Records shown Start Marker

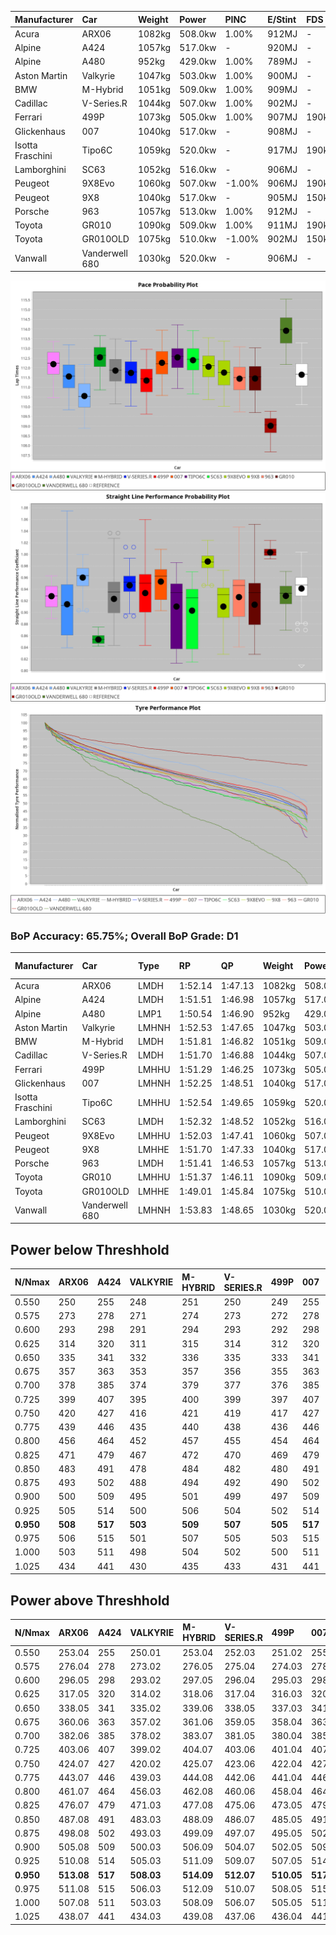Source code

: | Manufacturer     | Car            | Weight | Power   | PINC    | E/Stint | FDS     |
|:-|:-|:-|:-|:-|:-|:-|
| Acura            | ARX06          | 1082kg | 508.0kw | 1.00%   | 912MJ   |    -    |
| Alpine           | A424           | 1057kg | 517.0kw |    -    | 920MJ   |    -    |
| Alpine           | A480           | 952kg  | 429.0kw | 1.00%   | 789MJ   |    -    |
| Aston Martin     | Valkyrie       | 1047kg | 503.0kw | 1.00%   | 900MJ   |    -    |
| BMW              | M-Hybrid       | 1051kg | 509.0kw | 1.00%   | 909MJ   |    -    |
| Cadillac         | V-Series.R     | 1044kg | 507.0kw | 1.00%   | 902MJ   |    -    |
| Ferrari          | 499P           | 1073kg | 505.0kw | 1.00%   | 907MJ   | 190kph  |
| Glickenhaus      | 007            | 1040kg | 517.0kw |    -    | 908MJ   |    -    |
| Isotta Fraschini | Tipo6C         | 1059kg | 520.0kw |    -    | 917MJ   | 190kph  |
| Lamborghini      | SC63           | 1052kg | 516.0kw |    -    | 906MJ   |    -    |
| Peugeot          | 9X8Evo         | 1060kg | 507.0kw | -1.00%  | 906MJ   | 190kph  |
| Peugeot          | 9X8            | 1040kg | 517.0kw |    -    | 905MJ   | 150kph  |
| Porsche          | 963            | 1057kg | 513.0kw | 1.00%   | 912MJ   |    -    |
| Toyota           | GR010          | 1090kg | 509.0kw | 1.00%   | 911MJ   | 190kph  |
| Toyota           | GR010OLD       | 1075kg | 510.0kw | -1.00%  | 902MJ   | 150kph  |
| Vanwall          | Vanderwell 680 | 1030kg | 520.0kw |    -    | 906MJ   |    -    |

![PACECHART](./IMG/ACOMETHOD.png)
![STRAIGHTLINEPERFORMANCECHART](./IMG/ACOMETHOD_sp.png)
![TYREPERFORMANCECHART](./IMG/ACOMETHOD_tw.png)

### BoP Accuracy: 65.75%; Overall BoP Grade: D1
| Manufacturer     | Car            | Type  | RP      | QP      | Weight | Power¹  | Threshhold | PINC    | Power²   | E/Stint | AVG Vmax  | FDS     | RDLC | L/Stint | BOP-Grade | Model Accuracy | Model Points | Match%  | SimDiff |
|:-|:-|:-|:-|:-|:-|:-|:-|:-|:-|:-|:-|:-|:-|:-|:-|:-|:-|:-|:-|
| Acura            | ARX06          | LMDH  | 1:52.14 | 1:47.13 | 1082kg | 508.0kw | 210.0kph   | 1.00%   | 513.10kw |  912MJ  | 279.15kph |    -    | 0.99 | 34      | +B2       | 100.00%        | 996          | 84.17%  | #       |
| Alpine           | A424           | LMDH  | 1:51.51 | 1:46.98 | 1057kg | 517.0kw | 210.0kph   |    -    | 517.00kw |  920MJ  | 278.74kph |    -    | 1.02 | 34      | -A2       | 99.37%         | 2056         | 92.15%  | #       |
| Alpine           | A480           | LMP1  | 1:50.54 | 1:46.90 |  952kg | 429.0kw | 210.0kph   | 1.00%   | 433.30kw |  789MJ  | 282.92kph |    -    | 0.97 | 32      | -Ω1       | 96.76%         | 1135         | 44.30%  | -0.46   |
| Aston Martin     | Valkyrie       | LMHNH | 1:52.53 | 1:47.65 | 1047kg | 503.0kw | 210.0kph   | 1.00%   | 508.00kw |  900MJ  | 268.83kph |    -    | 1.05 | 34      | +Ω1       | 100.00%        | 247          | 45.73%  | #       |
| BMW              | M-Hybrid       | LMDH  | 1:51.81 | 1:46.82 | 1051kg | 509.0kw | 210.0kph   | 1.00%   | 514.10kw |  909MJ  | 280.90kph |    -    | 1.02 | 34      | ~A1       | 99.20%         | 3081         | 100.00% | #       |
| Cadillac         | V-Series.R     | LMDH  | 1:51.70 | 1:46.88 | 1044kg | 507.0kw | 210.0kph   | 1.00%   | 512.10kw |  902MJ  | 282.69kph |    -    | 1.03 | 34      | ~A1       | 99.22%         | 5358         | 98.77%  | #       |
| Ferrari          | 499P           | LMHHU | 1:51.29 | 1:46.25 | 1073kg | 505.0kw | 210.0kph   | 1.00%   | 510.10kw |  907MJ  | 280.25kph | 190kph  | 1.04 | 34      | -B2       | 99.93%         | 6954         | 80.81%  | #       |
| Glickenhaus      | 007            | LMHNH | 1:52.25 | 1:48.51 | 1040kg | 517.0kw | 210.0kph   |    -    | 517.00kw |  908MJ  | 285.46kph |    -    | 0.96 | 34      | +C2       | 94.07%         | 2174         | 71.64%  | #       |
| Isotta Fraschini | Tipo6C         | LMHHU | 1:52.54 | 1:49.65 | 1059kg | 520.0kw | 210.0kph   |    -    | 520.00kw |  917MJ  | 278.34kph | 190kph  | 1.06 | 34      | +Ω1       | 97.73%         | 129          | 38.27%  | #       |
| Lamborghini      | SC63           | LMDH  | 1:52.32 | 1:48.52 | 1052kg | 516.0kw | 210.0kph   |    -    | 516.00kw |  906MJ  | 277.21kph |    -    | 1.05 | 34      | +C1       | 100.00%        | 784          | 79.07%  | #       |
| Peugeot          | 9X8Evo         | LMHHU | 1:52.03 | 1:47.41 | 1060kg | 507.0kw | 210.0kph   | -1.00%  | 501.90kw |  906MJ  | 289.28kph | 190kph  | 0.99 | 34      | +B1       | 100.00%        | 1458         | 87.28%  | #       |
| Peugeot          | 9X8            | LMHHE | 1:51.70 | 1:47.33 | 1040kg | 517.0kw | 210.0kph   |    -    | 517.00kw |  905MJ  | 278.96kph | 150kph  | 1.04 | 34      | ~A1       | 98.36%         | 4506         | 100.00% | +1.73   |
| Porsche          | 963            | LMDH  | 1:51.41 | 1:46.53 | 1057kg | 513.0kw | 210.0kph   | 1.00%   | 518.10kw |  912MJ  | 280.65kph |    -    | 1.02 | 34      | -B1       | 99.87%         | 14199        | 86.75%  | #       |
| Toyota           | GR010          | LMHHU | 1:51.37 | 1:46.11 | 1090kg | 509.0kw | 210.0kph   | 1.00%   | 514.10kw |  911MJ  | 276.72kph | 190kph  | 1.01 | 34      | -B2       | 99.92%         | 5012         | 84.57%  | #       |
| Toyota           | GR010OLD       | LMHHE | 1:49.01 | 1:45.84 | 1075kg | 510.0kw | 210.0kph   | -1.00%  | 504.90kw |  902MJ  | 290.06kph | 150kph  | 1.01 | 34      | -Ω2       | 100.00%        | 351          | -51.57% | +2.93   |
| Vanwall          | Vanderwell 680 | LMHNH | 1:53.83 | 1:48.65 | 1030kg | 520.0kw | 210.0kph   |    -    | 520.00kw |  906MJ  | 282.50kph |    -    | 1.02 | 34      | +Ω1       | 95.37%         | 639          | 10.00%  | +1.89   |

## Power below Threshhold
| N/Nmax    | ARX06   | A424    | VALKYRIE | M-HYBRID | V-SERIES.R | 499P    | 007     | TIPO6C  | SC63    | 9X8EVO  | 9X8     | 963     | GR010   | GR010OLD | VANDERWELL 680 | ​     | RPM      | A480       |
|:-|:-|:-|:-|:-|:-|:-|:-|:-|:-|:-|:-|:-|:-|:-|:-|:-|:-|:-|
|  0.550    |  250    |  255    |  248     |  251     |  250       |  249    |  255    |  256    |  254    |  250    |  255    |  253    |  251    |  251     |  256           |  ​    |   --     |  0.00      |
|  0.575    |  273    |  278    |  271     |  274     |  273       |  272    |  278    |  279    |  277    |  273    |  278    |  276    |  274    |  274     |  279           |  ​    |   --     |  0.00      |
|  0.600    |  293    |  298    |  291     |  294     |  293       |  292    |  298    |  300    |  298    |  293    |  298    |  296    |  294    |  295     |  300           |  ​    |   --     |  0.00      |
|  0.625    |  314    |  320    |  311     |  315     |  314       |  312    |  320    |  322    |  319    |  314    |  320    |  317    |  315    |  316     |  322           |  ​    |   --     |  0.00      |
|  0.650    |  335    |  341    |  332     |  336     |  335       |  333    |  341    |  343    |  340    |  335    |  341    |  338    |  336    |  337     |  343           |  ​    |   --     |  0.00      |
|  0.675    |  357    |  363    |  353     |  357     |  356       |  355    |  363    |  365    |  362    |  356    |  363    |  360    |  357    |  358     |  365           |  ​    |   --     |  0.00      |
|  0.700    |  378    |  385    |  374     |  379     |  377       |  376    |  385    |  387    |  384    |  377    |  385    |  382    |  379    |  380     |  387           |  ​    |   --     |  0.00      |
|  0.725    |  399    |  407    |  395     |  400     |  399       |  397    |  407    |  409    |  406    |  399    |  407    |  403    |  400    |  401     |  409           |  ​    |   --     |  0.00      |
|  0.750    |  420    |  427    |  416     |  421     |  419       |  417    |  427    |  430    |  427    |  419    |  427    |  424    |  421    |  422     |  430           |  ​    |   --     |  0.00      |
|  0.775    |  439    |  446    |  435     |  440     |  438       |  436    |  446    |  449    |  446    |  438    |  446    |  443    |  440    |  441     |  449           |  ​    |  5000    |  253.07    |
|  0.800    |  456    |  464    |  452     |  457     |  455       |  454    |  464    |  467    |  463    |  455    |  464    |  461    |  457    |  458     |  467           |  ​    |  5500    |  299.09    |
|  0.825    |  471    |  479    |  467     |  472     |  470       |  469    |  479    |  482    |  478    |  470    |  479    |  476    |  472    |  473     |  482           |  ​    |  6000    |  334.10    |
|  0.850    |  483    |  491    |  478     |  484     |  482       |  480    |  491    |  494    |  490    |  482    |  491    |  487    |  484    |  485     |  494           |  ​    |  6500    |  377.11    |
|  0.875    |  493    |  502    |  488     |  494     |  492       |  490    |  502    |  505    |  501    |  492    |  502    |  498    |  494    |  495     |  505           |  ​    |  7000    |  421.12    |
|  0.900    |  500    |  509    |  495     |  501     |  499       |  497    |  509    |  512    |  508    |  499    |  509    |  505    |  501    |  502     |  512           |  ​    |  7500    |  432.13    |
|  0.925    |  505    |  514    |  500     |  506     |  504       |  502    |  514    |  517    |  513    |  504    |  514    |  510    |  506    |  507     |  517           |  ​    |  8000    |  428.13    |
| **0.950** | **508** | **517** | **503**  | **509**  | **507**    | **505** | **517** | **520** | **516** | **507** | **517** | **513** | **509** | **510**  | **520**        | **​** | **8500** | **431.13** |
|  0.975    |  506    |  515    |  501     |  507     |  505       |  503    |  515    |  518    |  514    |  505    |  515    |  511    |  507    |  508     |  518           |  ​    |  9000    |  216.06    |
|  1.000    |  503    |  511    |  498     |  504     |  502       |  500    |  511    |  514    |  510    |  502    |  511    |  507    |  504    |  505     |  514           |  ​    |   --     |  0.00      |
|  1.025    |  434    |  441    |  430     |  435     |  433       |  431    |  441    |  444    |  441    |  433    |  441    |  438    |  435    |  436     |  444           |  ​    |   --     |  0.00      |

## Power above Threshhold
| N/Nmax    | ARX06      | A424    | VALKYRIE   | M-HYBRID   | V-SERIES.R | 499P       | 007     | TIPO6C  | SC63    | 9X8EVO     | 9X8     | 963        | GR010      | GR010OLD   | VANDERWELL 680 | ​     | RPM      | A480       |
|:-|:-|:-|:-|:-|:-|:-|:-|:-|:-|:-|:-|:-|:-|:-|:-|:-|:-|:-|
|  0.550    |  253.04    |  255    |  250.01    |  253.04    |  252.03    |  251.02    |  255    |  256    |  254    |  247.46    |  255    |  255.06    |  253.04    |  248.44    |  256           |  ​    |   --     |  0.00      |
|  0.575    |  276.04    |  278    |  273.02    |  276.05    |  275.04    |  274.03    |  278    |  279    |  277    |  270.50    |  278    |  278.07    |  276.05    |  271.48    |  279           |  ​    |   --     |  0.00      |
|  0.600    |  296.05    |  298    |  293.02    |  297.05    |  296.04    |  295.03    |  298    |  300    |  298    |  290.54    |  298    |  299.08    |  297.05    |  291.52    |  300           |  ​    |   --     |  0.00      |
|  0.625    |  317.05    |  320    |  314.02    |  318.06    |  317.04    |  316.03    |  320    |  322    |  319    |  310.58    |  320    |  321.08    |  318.06    |  312.56    |  322           |  ​    |   --     |  0.00      |
|  0.650    |  338.05    |  341    |  335.02    |  339.06    |  338.05    |  337.03    |  341    |  343    |  340    |  331.61    |  341    |  342.09    |  339.06    |  333.59    |  343           |  ​    |   --     |  0.00      |
|  0.675    |  360.06    |  363    |  357.02    |  361.06    |  359.05    |  358.04    |  363    |  365    |  362    |  352.65    |  363    |  364.09    |  361.06    |  354.63    |  365           |  ​    |   --     |  0.00      |
|  0.700    |  382.06    |  385    |  378.02    |  383.07    |  381.05    |  380.04    |  385    |  387    |  384    |  373.69    |  385    |  386.10    |  383.07    |  375.67    |  387           |  ​    |   --     |  0.00      |
|  0.725    |  403.06    |  407    |  399.02    |  404.07    |  403.06    |  401.04    |  407    |  409    |  406    |  394.73    |  407    |  407.10    |  404.07    |  396.71    |  409           |  ​    |   --     |  0.00      |
|  0.750    |  424.07    |  427    |  420.02    |  425.07    |  423.06    |  422.04    |  427    |  430    |  427    |  414.77    |  427    |  428.11    |  425.07    |  416.74    |  430           |  ​    |   --     |  0.00      |
|  0.775    |  443.07    |  446    |  439.03    |  444.08    |  442.06    |  441.04    |  446    |  449    |  446    |  433.80    |  446    |  447.11    |  444.08    |  435.78    |  449           |  ​    |  5000    |  253.07    |
|  0.800    |  461.07    |  464    |  456.03    |  462.08    |  460.06    |  458.04    |  464    |  467    |  463    |  450.84    |  464    |  465.12    |  462.08    |  453.81    |  467           |  ​    |  5500    |  299.09    |
|  0.825    |  476.07    |  479    |  471.03    |  477.08    |  475.06    |  473.05    |  479    |  482    |  478    |  465.86    |  479    |  480.12    |  477.08    |  468.84    |  482           |  ​    |  6000    |  334.10    |
|  0.850    |  487.08    |  491    |  483.03    |  488.09    |  486.07    |  485.05    |  491    |  494    |  490    |  476.88    |  491    |  492.12    |  488.09    |  479.86    |  494           |  ​    |  6500    |  377.11    |
|  0.875    |  498.08    |  502    |  493.03    |  499.09    |  497.07    |  495.05    |  502    |  505    |  501    |  486.90    |  502    |  503.13    |  499.09    |  489.87    |  505           |  ​    |  7000    |  421.12    |
|  0.900    |  505.08    |  509    |  500.03    |  506.09    |  504.07    |  502.05    |  509    |  512    |  508    |  493.92    |  509    |  510.13    |  506.09    |  496.89    |  512           |  ​    |  7500    |  432.13    |
|  0.925    |  510.08    |  514    |  505.03    |  511.09    |  509.07    |  507.05    |  514    |  517    |  513    |  498.92    |  514    |  515.13    |  511.09    |  501.89    |  517           |  ​    |  8000    |  428.13    |
| **0.950** | **513.08** | **517** | **508.03** | **514.09** | **512.07** | **510.05** | **517** | **520** | **516** | **501.93** | **517** | **518.13** | **514.09** | **504.90** | **520**        | **​** | **8500** | **431.13** |
|  0.975    |  511.08    |  515    |  506.03    |  512.09    |  510.07    |  508.05    |  515    |  518    |  514    |  499.93    |  515    |  516.13    |  512.09    |  502.90    |  518           |  ​    |  9000    |  216.06    |
|  1.000    |  507.08    |  511    |  503.03    |  508.09    |  506.07    |  505.05    |  511    |  514    |  510    |  496.92    |  511    |  512.13    |  508.09    |  499.89    |  514           |  ​    |   --     |  0.00      |
|  1.025    |  438.07    |  441    |  434.03    |  439.08    |  437.06    |  436.04    |  441    |  444    |  441    |  428.79    |  441    |  442.11    |  439.08    |  430.77    |  444           |  ​    |   --     |  0.00      |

Records shown End Marker

* [Directions for this task]: Go through the data above and copy each line in which "LMDH" appears.

* [Exercise result]:
| Acura            | ARX06          | LMDH  | 1:52.14 | 1:47.13 | 1082kg | 508.0kw | 210.0kph   | 1.00%   | 513.10kw |  912MJ  | 279.15kph |    -    | 0.99 | 34      | +B2       | 100.00%        | 996          | 84.17%  | #       |
| Alpine           | A424           | LMDH  | 1:51.51 | 1:46.98 | 1057kg | 517.0kw | 210.0kph   |    -    | 517.00kw |  920MJ  | 278.74kph |    -    | 1.02 | 34      | -A2       | 99.37%         | 2056         | 92.15%  | #       |
| BMW              | M-Hybrid       | LMDH  | 1:51.81 | 1:46.82 | 1051kg | 509.0kw | 210.0kph   | 1.00%   | 514.10kw |  909MJ  | 280.90kph |    -    | 1.02 | 34      | ~A1       | 99.20%         | 3081         | 100.00% | #       |
| Cadillac         | V-Series.R     | LMDH  | 1:51.70 | 1:46.88 | 1044kg | 507.0kw | 210.0kph   | 1.00%   | 512.10kw |  902MJ  | 282.69kph |    -    | 1.03 | 34      | ~A1       | 99.22%         | 5358         | 98.77%  | #       |
| Lamborghini      | SC63           | LMDH  | 1:52.32 | 1:48.52 | 1052kg | 516.0kw | 210.0kph   |    -    | 516.00kw |  906MJ  | 277.21kph |    -    | 1.05 | 34      | +C1       | 100.00%        | 784          | 79.07%  | #       |
| Porsche          | 963            | LMDH  | 1:51.41 | 1:46.53 | 1057kg | 513.0kw | 210.0kph   | 1.00%   | 518.10kw |  912MJ  | 280.65kph |    -    | 1.02 | 34      | -B1       | 99.87%         | 14199        | 86.75%  | #       |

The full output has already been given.